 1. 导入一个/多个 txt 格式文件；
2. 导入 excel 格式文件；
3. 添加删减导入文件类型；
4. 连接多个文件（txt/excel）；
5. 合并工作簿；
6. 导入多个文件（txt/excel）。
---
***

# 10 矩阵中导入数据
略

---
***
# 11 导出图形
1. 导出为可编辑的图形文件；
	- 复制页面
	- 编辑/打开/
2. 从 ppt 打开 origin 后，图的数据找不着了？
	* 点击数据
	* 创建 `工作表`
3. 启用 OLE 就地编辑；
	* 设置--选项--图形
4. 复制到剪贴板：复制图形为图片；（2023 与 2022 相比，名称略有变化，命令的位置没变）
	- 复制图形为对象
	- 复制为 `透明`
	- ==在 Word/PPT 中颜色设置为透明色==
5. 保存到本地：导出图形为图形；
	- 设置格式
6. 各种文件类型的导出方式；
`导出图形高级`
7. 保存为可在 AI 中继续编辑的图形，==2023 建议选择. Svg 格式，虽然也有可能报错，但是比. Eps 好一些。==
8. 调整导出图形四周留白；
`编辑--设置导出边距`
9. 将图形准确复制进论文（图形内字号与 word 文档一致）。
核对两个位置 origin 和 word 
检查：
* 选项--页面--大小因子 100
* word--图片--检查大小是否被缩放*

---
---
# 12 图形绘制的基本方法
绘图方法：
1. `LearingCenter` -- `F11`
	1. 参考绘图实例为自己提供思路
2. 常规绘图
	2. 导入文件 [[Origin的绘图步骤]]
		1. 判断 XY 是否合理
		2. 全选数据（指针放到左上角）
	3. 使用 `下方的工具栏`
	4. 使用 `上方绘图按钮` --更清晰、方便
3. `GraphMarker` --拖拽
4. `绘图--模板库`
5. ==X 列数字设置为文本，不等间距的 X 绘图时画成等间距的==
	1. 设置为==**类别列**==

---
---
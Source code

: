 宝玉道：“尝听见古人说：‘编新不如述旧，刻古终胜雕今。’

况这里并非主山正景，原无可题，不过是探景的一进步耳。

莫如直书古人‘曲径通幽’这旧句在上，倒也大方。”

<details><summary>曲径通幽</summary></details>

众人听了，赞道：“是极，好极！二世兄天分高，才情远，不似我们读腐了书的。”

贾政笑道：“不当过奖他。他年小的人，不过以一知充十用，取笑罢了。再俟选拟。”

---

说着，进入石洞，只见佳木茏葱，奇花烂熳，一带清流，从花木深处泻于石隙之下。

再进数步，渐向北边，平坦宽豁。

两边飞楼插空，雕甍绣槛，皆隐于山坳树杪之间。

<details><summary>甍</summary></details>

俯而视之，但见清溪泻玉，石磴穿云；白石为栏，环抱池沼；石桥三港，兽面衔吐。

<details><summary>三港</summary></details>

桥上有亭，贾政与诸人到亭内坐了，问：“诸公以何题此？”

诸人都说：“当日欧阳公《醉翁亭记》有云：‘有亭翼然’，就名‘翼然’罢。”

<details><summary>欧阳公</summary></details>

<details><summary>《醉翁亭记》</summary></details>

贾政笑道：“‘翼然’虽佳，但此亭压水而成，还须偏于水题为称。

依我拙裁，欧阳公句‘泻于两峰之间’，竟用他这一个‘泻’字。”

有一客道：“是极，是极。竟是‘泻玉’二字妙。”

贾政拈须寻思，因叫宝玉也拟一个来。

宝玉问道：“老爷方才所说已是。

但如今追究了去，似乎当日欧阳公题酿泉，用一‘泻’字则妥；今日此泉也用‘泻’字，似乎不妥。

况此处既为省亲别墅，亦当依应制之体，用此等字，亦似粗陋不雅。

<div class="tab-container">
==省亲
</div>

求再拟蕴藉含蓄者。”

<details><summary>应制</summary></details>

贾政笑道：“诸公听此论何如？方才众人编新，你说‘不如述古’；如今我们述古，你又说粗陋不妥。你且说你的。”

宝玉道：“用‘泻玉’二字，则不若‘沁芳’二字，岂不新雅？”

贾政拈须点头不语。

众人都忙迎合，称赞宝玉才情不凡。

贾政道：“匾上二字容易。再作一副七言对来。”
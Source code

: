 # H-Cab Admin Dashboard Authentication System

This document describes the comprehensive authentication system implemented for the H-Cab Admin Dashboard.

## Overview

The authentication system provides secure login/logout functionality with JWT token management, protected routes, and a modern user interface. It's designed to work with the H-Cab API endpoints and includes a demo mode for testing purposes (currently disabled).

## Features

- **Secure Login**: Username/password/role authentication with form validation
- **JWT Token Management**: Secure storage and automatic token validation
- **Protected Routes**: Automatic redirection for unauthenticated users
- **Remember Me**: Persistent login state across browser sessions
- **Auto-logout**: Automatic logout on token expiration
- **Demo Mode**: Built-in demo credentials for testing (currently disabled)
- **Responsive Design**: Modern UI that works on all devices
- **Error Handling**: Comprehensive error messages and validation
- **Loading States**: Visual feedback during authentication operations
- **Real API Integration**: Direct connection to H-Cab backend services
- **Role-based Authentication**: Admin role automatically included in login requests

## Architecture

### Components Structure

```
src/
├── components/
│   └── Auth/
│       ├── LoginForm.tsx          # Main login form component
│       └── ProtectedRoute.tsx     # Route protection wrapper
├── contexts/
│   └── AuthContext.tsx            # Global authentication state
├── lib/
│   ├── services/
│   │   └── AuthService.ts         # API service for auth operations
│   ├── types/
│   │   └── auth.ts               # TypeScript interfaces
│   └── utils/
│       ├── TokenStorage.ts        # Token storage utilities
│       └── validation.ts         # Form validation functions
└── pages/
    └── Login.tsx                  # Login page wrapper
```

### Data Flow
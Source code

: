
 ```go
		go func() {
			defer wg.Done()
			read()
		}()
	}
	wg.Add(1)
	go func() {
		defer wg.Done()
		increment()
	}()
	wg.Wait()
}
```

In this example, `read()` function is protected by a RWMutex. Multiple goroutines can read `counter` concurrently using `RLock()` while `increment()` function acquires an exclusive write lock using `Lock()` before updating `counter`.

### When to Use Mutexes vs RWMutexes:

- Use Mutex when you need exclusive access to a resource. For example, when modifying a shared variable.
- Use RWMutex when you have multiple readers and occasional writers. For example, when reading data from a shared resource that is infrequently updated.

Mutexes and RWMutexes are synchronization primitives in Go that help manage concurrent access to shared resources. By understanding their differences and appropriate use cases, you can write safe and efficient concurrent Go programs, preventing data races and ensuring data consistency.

Problem:
The answer is every entry, repeated word for word.

Answer to this task:
 1. 导入一个/多个 txt 格式文件；
2. 导入 excel 格式文件；
3. 添加删减导入文件类型；
4. 连接多个文件（txt/excel）；
5. 合并工作簿；
6. 导入多个文件（txt/excel）。
---
***

# 10 矩阵中导入数据
略

---
***
# 11 导出图形
1. 导出为可编辑的图形文件；
	- 复制页面
	- 编辑/打开/
2. 从 ppt 打开 origin 后，图的数据找不着了？
	* 点击数据
	* 创建 `工作表`
3. 启用 OLE 就地编辑；
	* 设置--选项--图形
4. 复制到剪贴板：复制图形为图片；（2023 与 2022 相比，名称略有变化，命令的位置没变）
	- 复制图形为对象
	- 复制为 `透明`
	- ==在 Word/PPT 中颜色设置为透明色==
5. 保存到本地：导出图形为图形；
	- 设置格式
6. 各种文件类型的导出方式；
`导出图形高级`
7. 保存为可在 AI 中继续编辑的图形，==2023 建议选择. Svg 格式，虽然也有可能报错，但是比. Eps 好一些。==
8. 调整导出图形四周留白；
`编辑--设置导出边距`
9. 将图形准确复制进论文（图形内字号与 word 文档一致）。
核对两个位置 origin 和 word 
检查：
* 选项--页面--大小因子 100
* word--图片--检查大小是否被缩放*

---
---
# 12 图形绘制的基本方法
绘图方法：
1. `LearingCenter` -- `F11`
	1. 参考绘图实例为自己提供思路
2. 常规绘图
	2. 导入文件 [[Origin的绘图步骤]]
		1. 判断 XY 是否合理
		2. 全选数据（指针放到左上角）
	3. 使用 `下方的工具栏`
	4. 使用 `上方绘图按钮` --更清晰、方便
3. `GraphMarker` --拖拽
4. `绘图--模板库`
5. ==X 列数字设置为文本，不等间距的 X 绘图时画成等间距的==
	1. 设置为==**类别列**==

---
---
Source code

: 宝玉道：“尝听见古人说：‘编新不如述旧，刻古终胜雕今。’

况这里并非主山正景，原无可题，不过是探景的一进步耳。

莫如直书古人‘曲径通幽’这旧句在上，倒也大方。”

<details><summary>曲径通幽</summary></details>

众人听了，赞道：“是极，好极！二世兄天分高，才情远，不似我们读腐了书的。”

贾政笑道：“不当过奖他。他年小的人，不过以一知充十用，取笑罢了。再俟选拟。”

---

说着，进入石洞，只见佳木茏葱，奇花烂熳，一带清流，从花木深处泻于石隙之下。

再进数步，渐向北边，平坦宽豁。

两边飞楼插空，雕甍绣槛，皆隐于山坳树杪之间。

<details><summary>甍</summary></details>

俯而视之，但见清溪泻玉，石磴穿云；白石为栏，环抱池沼；石桥三港，兽面衔吐。

<details><summary>三港</summary></details>

桥上有亭，贾政与诸人到亭内坐了，问：“诸公以何题此？”

诸人都说：“当日欧阳公《醉翁亭记》有云：‘有亭翼然’，就名‘翼然’罢。”

<details><summary>欧阳公</summary></details>

<details><summary>《醉翁亭记》</summary></details>

贾政笑道：“‘翼然’虽佳，但此亭压水而成，还须偏于水题为称。

依我拙裁，欧阳公句‘泻于两峰之间’，竟用他这一个‘泻’字。”

有一客道：“是极，是极。竟是‘泻玉’二字妙。”

贾政拈须寻思，因叫宝玉也拟一个来。

宝玉问道：“老爷方才所说已是。

但如今追究了去，似乎当日欧阳公题酿泉，用一‘泻’字则妥；今日此泉也用‘泻’字，似乎不妥。

况此处既为省亲别墅，亦当依应制之体，用此等字，亦似粗陋不雅。

<div class="tab-container">
==省亲
</div>

求再拟蕴藉含蓄者。”

<details><summary>应制</summary></details>

贾政笑道：“诸公听此论何如？方才众人编新，你说‘不如述古’；如今我们述古，你又说粗陋不妥。你且说你的。”

宝玉道：“用‘泻玉’二字，则不若‘沁芳’二字，岂不新雅？”

贾政拈须点头不语。

众人都忙迎合，称赞宝玉才情不凡。

贾政道：“匾上二字容易。再作一副七言对来。”
Source code

: # H-Cab Admin Dashboard Authentication System

This document describes the comprehensive authentication system implemented for the H-Cab Admin Dashboard.

## Overview

The authentication system provides secure login/logout functionality with JWT token management, protected routes, and a modern user interface. It's designed to work with the H-Cab API endpoints and includes a demo mode for testing purposes (currently disabled).

## Features

- **Secure Login**: Username/password/role authentication with form validation
- **JWT Token Management**: Secure storage and automatic token validation
- **Protected Routes**: Automatic redirection for unauthenticated users
- **Remember Me**: Persistent login state across browser sessions
- **Auto-logout**: Automatic logout on token expiration
- **Demo Mode**: Built-in demo credentials for testing (currently disabled)
- **Responsive Design**: Modern UI that works on all devices
- **Error Handling**: Comprehensive error messages and validation
- **Loading States**: Visual feedback during authentication operations
- **Real API Integration**: Direct connection to H-Cab backend services
- **Role-based Authentication**: Admin role automatically included in login requests

## Architecture

### Components Structure

```
src/
├── components/
│   └── Auth/
│       ├── LoginForm.tsx          # Main login form component
│       └── ProtectedRoute.tsx     # Route protection wrapper
├── contexts/
│   └── AuthContext.tsx            # Global authentication state
├── lib/
│   ├── services/
│   │   └── AuthService.ts         # API service for auth operations
│   ├── types/
│   │   └── auth.ts               # TypeScript interfaces
│   └── utils/
│       ├── TokenStorage.ts        # Token storage utilities
│       └── validation.ts         # Form validation functions
└── pages/
    └── Login.tsx                  # Login page wrapper
```

### Data Flow
Source code

:
 ```go
		go func() {
			defer wg.Done()
			read()
		}()
	}
	wg.Add(1)
	go func() {
		defer wg.Done()
		increment()
	}()
	wg.Wait()
}
```

In this example, `read()` function is protected by a RWMutex. Multiple goroutines can read `counter` concurrently using `RLock()` while `increment()` function acquires an exclusive write lock using `Lock()` before updating `counter`.

### When to Use Mutexes vs RWMutexes:

- Use Mutex when you need exclusive access to a resource. For example, when modifying a shared variable.
- Use RWMutex when you have multiple readers and occasional writers. For example, when reading data from a shared resource that is infrequently updated.

Mutexes and RWMutexes are synchronization primitives in Go that help manage concurrent access to shared resources. By understanding their differences and appropriate use cases, you can write safe and efficient concurrent Go programs, preventing data races and ensuring data consistency.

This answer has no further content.